We have a GitHub classroom for the data science capstone. Materials will be deployed via direct links. Students will be asked to submit work by contributing to team repositories; any such contributions will remain visible to course staff and team contributors, and so are not strictly private.

To access GitHub Classroom materials students will need to create a GitHub account if they do not already have one. Here is some advice on choosing a username.

Policies

Attendance. Regular attendance is expected. Each student can miss two sessions without notice; further absences may impact course grades. Students are responsible for material discussed in their absence and should review posted session notes and consult a classmate.

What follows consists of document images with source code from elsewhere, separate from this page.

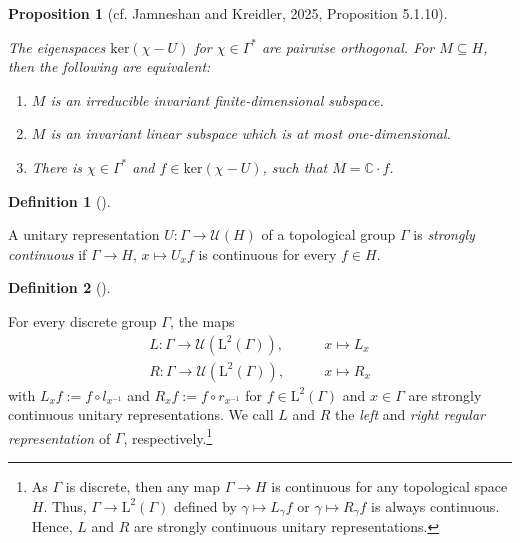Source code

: \documentclass[
  british,
]{article}
\providecommand{\tightlist}{%
  \setlength{\itemsep}{0pt}\setlength{\parskip}{0pt}}
\theoremstyle{definition}
\theoremstyle{definition}
\newtheorem{definition}{Definition}[section]
\theoremstyle{plain}
\newtheorem{proposition}{Proposition}[section]
\theoremstyle{remark}
\newcommand{\AmenableGroup}{{\Gamma}}
\newcommand{\AmenableGroupElement}{{\gamma}}
\newcommand{\Dual}[1]{{#1}^{*}}
\newcommand{\Group}{{\Gamma}}
\newcommand{\HilbertSpace}{{H}}
\begin{document}
\begin{proposition}[{cf. Jamneshan and Kreidler, 2025, Proposition
5.1.10}]\protect\hypertarget{prp-POrthogonalEigenspaces}{}\label{prp-POrthogonalEigenspaces}

The eigenspaces \(\text{ker}(\chi-U)\) for \(\chi\in\Dual{\Group}\) are
pairwise orthogonal. For \(M\subseteq \HilbertSpace\), then the
following are equivalent:

\begin{enumerate}
\def\labelenumi{\arabic{enumi}.}
\tightlist
\item
  \(M\) is an irreducible invariant finite-dimensional subspace.
\item
  \(M\) is an invariant linear subspace which is at most
  one-dimensional.
\item
  There is \(\chi\in\Dual{\Group}\) and \(f\in\text{ker}(\chi-U)\), such
  that \(M=\mathbb{C}\cdot f\).
\end{enumerate}

\end{proposition}

\begin{definition}[]\protect\hypertarget{def-StronglyContinuous}{}\label{def-StronglyContinuous}

A unitary representation
\(U:\AmenableGroup\rightarrow\mathscr{U}(\HilbertSpace)\) of a
topological group \(\AmenableGroup\) is \emph{strongly continuous} if
\(\AmenableGroup\rightarrow \HilbertSpace\), \(x\mapsto U_xf\) is
continuous for every \(f\in \HilbertSpace\).

\end{definition}

\begin{definition}[]\protect\hypertarget{def-RegularRepresentation}{}\label{def-RegularRepresentation}

For every discrete group \(\AmenableGroup\), the maps \begin{align}
    L:\AmenableGroup\rightarrow\mathscr{U}(\text{L}^2(\AmenableGroup)),&\qquad x\mapsto L_x
    \\ R:\AmenableGroup\rightarrow\mathscr{U}(\text{L}^2(\AmenableGroup)),&\qquad x\mapsto R_x
\end{align} with \(L_xf:=f\circ l_{x^{-1}}\) and
\(R_xf:=f\circ r_{x^{-1}}\) for \(f\in\text{L}^2(\AmenableGroup)\) and
\(x\in\AmenableGroup\) are strongly continuous unitary representations.
We call \(L\) and \(R\) the \emph{left} and \emph{right regular
representation} of \(\AmenableGroup\), respectively.\footnote{As
  \(\AmenableGroup\) is discrete, then any map
  \(\AmenableGroup\rightarrow \HilbertSpace\) is continuous for any
  topological space \(\HilbertSpace\). Thus,
  \(\AmenableGroup\rightarrow \text{L}^2(\AmenableGroup)\) defined by
  \(\AmenableGroupElement\mapsto L_\AmenableGroupElement f\) or
  \(\AmenableGroupElement\mapsto R_\AmenableGroupElement f\) is always
  continuous. Hence, \(L\) and \(R\) are strongly continuous unitary
  representations.}

\end{definition}
\end{document}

Deadlines. Students are expected to meet assignment deadlines in a timely manner. All deadlines have a 24-hour grace period. Late or amended work may not be accepted.

Email. Course staff will make their best effort to reply to email within 48 weekday hours. However, due to high volume, staff cannot guarantee that all messages will receive replies.

Illness. Students who are ill are required to stay home. Students ill with COVID-19 must comply with university policy regarding reporting and quarantine. Accommodations will be made to ensure that students absent due to illness do not fall behind.

Accommodations. Reasonable accommodations will be made for any student with a qualifying disability. Such requests should be made through the Disabled Students Program (DSP). More information, instructions on how to access accommodations, and information on related resources can be found on the DSP website. Note: in this class there are no timed assessments.

Letter grades. Letter grades are assigned based only on the assessments identified above and according to university guidelines, with the relative weighting of assessments determined at the discretion of the instructor. While grade calculations will not be disclosed, students are entitled to an explanation of the criteria used to determine their grades if desired. Grades will not be changed except in the case of clerical errors. If students feel their grade has been unfairly assigned, they are entitled to contest it following UCSB procedure for contesting grades.

Conduct. All course participants are expected to maintain respectful and honorable conduct consistent with UCSB ethical standards. Students uncomfortable with the behavior of another course participant for any reason should notify the instructor, course staff, or, if the complaint relates to course staff conduct, an administrative or departmental officer. Evidence of academic dishonesty will be reported to the Office of Student Conduct (OSC); evidence of problematic behavior will be addressed on a case-by-case basis in accord with university policies.